In uscita in Italia su Disney+ il 30 aprile, eccoci con la recensione di Nomadland, in anteprima. Il film, Leone d’Oro a Venezia 77 e vincitore di ben due Golden Globe (Miglior Film Drammatico, Miglior Regista) è candidato a ben 6 Premi Oscar tra cui miglior attrice protagonista, Frances McDormand, Miglior Film, Regia e Sceneggiatura non originale per Chloé Zhao.
L’America vagabonda
In sordina, Chloé Zhao, ci racconta l’America vagabonda, che viaggia, che ha perso tutto ed ha deciso di spostarsi in continuazione senza meta. Questa è la storia di Fern, la straordinaria McDormand, che dopo aver perso il lavoro di una ditta in crisi, e dopo la scomparsa di suo marito, è costretta a viaggiare e a vivere in un van. Lavorando saltuariamente per Amazon e varie industrie e fastfood, Fern riesce a tirare avanti, ma non senza nostalgia e curiosità del mondo nomade che le si apre davanti.
Lo sguardo della regista
Senza fronzoli, vittimismo, ma con eleganza, sobrietà e coerenza, la regista riesce a mettere in scena una storia viscerale, profonda e intimista come quella di Nomadland. La fotografia di Joshua James Richards, così contrastata negli interni quanto pittorica nei tramonti e nelle albe, sposa pienamente il ritmo e la narrazione di quest’opera. Le musiche del nostrano Ludovico Einaudi, fanno da accompagnamento malinconico alle suggestive immagini che Zhao ci propone. Primi piani, primissimi piani e molti totali di Zhao ci fanno entrare sempre più nell’anima di questi meravigliosi personaggi, già descritti nel romanzo da cui il film è tratto: Nomadland – Un racconto d’Inchiesta di Jessica Bruder.
Storie di vita e di morte
Un po’ Into the Wild di Sean Penn, un po’ Una Storia vera di David Lynch, il film racconta storie di vita e di morte, anzianità e giovinezza, il ciclo della vita che si ripete. La protagonista è costretta a vivere una vita di arrangiamenti, tuttavia scopre che la bellezza sta nell’approfittare dei momenti che la vita ci propone. Il messaggio che il film intende dare è che non si è mai sfortunati nella vita se ci si adatta e si sopravvive. Fern è sopravvissuta alle sventure della sua vita e viaggiare è l’unica cosa che le è rimasta. Ma il confronto con altre vite, con altre persone, situazioni e luoghi d’America, la aiutano a ritrovare un’essenza diversa della sua esistenza.
On the Road
L’approccio documentaristico di Chloé Zhao, ci dimostra quanto volesse veramente sviscerare l’aspetto più realistico della vita nomade in America. Coinvolgendo attori non professionisti, veri nomadi, andando a girare in luoghi sconfinati e sterminati, dove la desolazione non è solamente esteriore ma anche interiore. I personaggi descritti vivono realmente in questo mondo. Come in una scena del film, in cui la protagonista rimprovera un banchiere, queste persone non scelgono di “mollare tutto” bensì, molte volte, tutto gli è stato portato via e sono costrette a viaggiare e vivere on the road. L’unica conosolazione può arrivare solamente da un confronto con gli altri.

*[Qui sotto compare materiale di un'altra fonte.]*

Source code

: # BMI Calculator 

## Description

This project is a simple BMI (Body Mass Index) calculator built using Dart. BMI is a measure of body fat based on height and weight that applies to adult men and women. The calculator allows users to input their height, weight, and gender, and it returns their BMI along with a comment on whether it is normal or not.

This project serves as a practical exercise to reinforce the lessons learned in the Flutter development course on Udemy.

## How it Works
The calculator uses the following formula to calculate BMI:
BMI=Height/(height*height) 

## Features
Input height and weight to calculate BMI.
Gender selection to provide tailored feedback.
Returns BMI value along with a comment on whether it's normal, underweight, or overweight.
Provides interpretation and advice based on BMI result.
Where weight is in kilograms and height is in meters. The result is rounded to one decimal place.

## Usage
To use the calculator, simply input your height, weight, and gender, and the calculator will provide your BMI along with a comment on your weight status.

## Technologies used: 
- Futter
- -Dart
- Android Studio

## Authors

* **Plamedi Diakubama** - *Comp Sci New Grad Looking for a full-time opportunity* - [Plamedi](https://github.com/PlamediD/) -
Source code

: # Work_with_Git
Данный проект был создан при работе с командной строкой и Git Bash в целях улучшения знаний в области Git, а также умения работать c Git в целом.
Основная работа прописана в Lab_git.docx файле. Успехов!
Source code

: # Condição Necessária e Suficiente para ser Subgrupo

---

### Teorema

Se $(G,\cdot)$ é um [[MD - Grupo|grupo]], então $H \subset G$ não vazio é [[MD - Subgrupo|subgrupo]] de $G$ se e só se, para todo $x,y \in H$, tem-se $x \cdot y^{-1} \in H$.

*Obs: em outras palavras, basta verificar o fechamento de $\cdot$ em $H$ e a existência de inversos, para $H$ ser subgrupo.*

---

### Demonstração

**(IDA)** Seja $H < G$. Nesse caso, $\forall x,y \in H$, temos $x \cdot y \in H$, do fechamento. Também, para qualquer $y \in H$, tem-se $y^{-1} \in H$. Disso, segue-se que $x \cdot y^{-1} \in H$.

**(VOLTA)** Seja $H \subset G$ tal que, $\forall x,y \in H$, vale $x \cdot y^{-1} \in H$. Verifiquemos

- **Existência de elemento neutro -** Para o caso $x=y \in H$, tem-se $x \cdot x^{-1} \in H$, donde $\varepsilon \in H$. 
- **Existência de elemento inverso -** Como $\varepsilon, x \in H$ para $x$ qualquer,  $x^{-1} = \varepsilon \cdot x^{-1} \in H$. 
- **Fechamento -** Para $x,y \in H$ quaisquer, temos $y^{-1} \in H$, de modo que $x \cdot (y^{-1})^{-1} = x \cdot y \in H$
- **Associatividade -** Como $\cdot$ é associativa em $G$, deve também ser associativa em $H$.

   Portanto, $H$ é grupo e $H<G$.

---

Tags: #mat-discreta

Nomadland scava a fondo dello spettatore, portandolo a conoscere un’aspetto della vita economicamente povera, ma spiritualmente ricca. Un mondo che lo spettatore ignora che vuole ignorare. Uno scenario che apre a molte domande e riflessioni sui veri valori della nostra esistenza. Choé Zhao è riuscita a raccontare questa storia senza scivolare in quello che sarebbe stato senza dubbio un vittimismo. Similmente, questo tipo di narrazione era già stata compiuta da American honey di Andrea Arnold o da Un sogno chimato Florida di Sean Baker. Forse è proprio il caso di dire che il cinema indipendente, che sta prendendo piede nell’America contemporanea, possa essere portatore di valori, più di quanto film ad alto budget dichiarati, si propugnano di fare.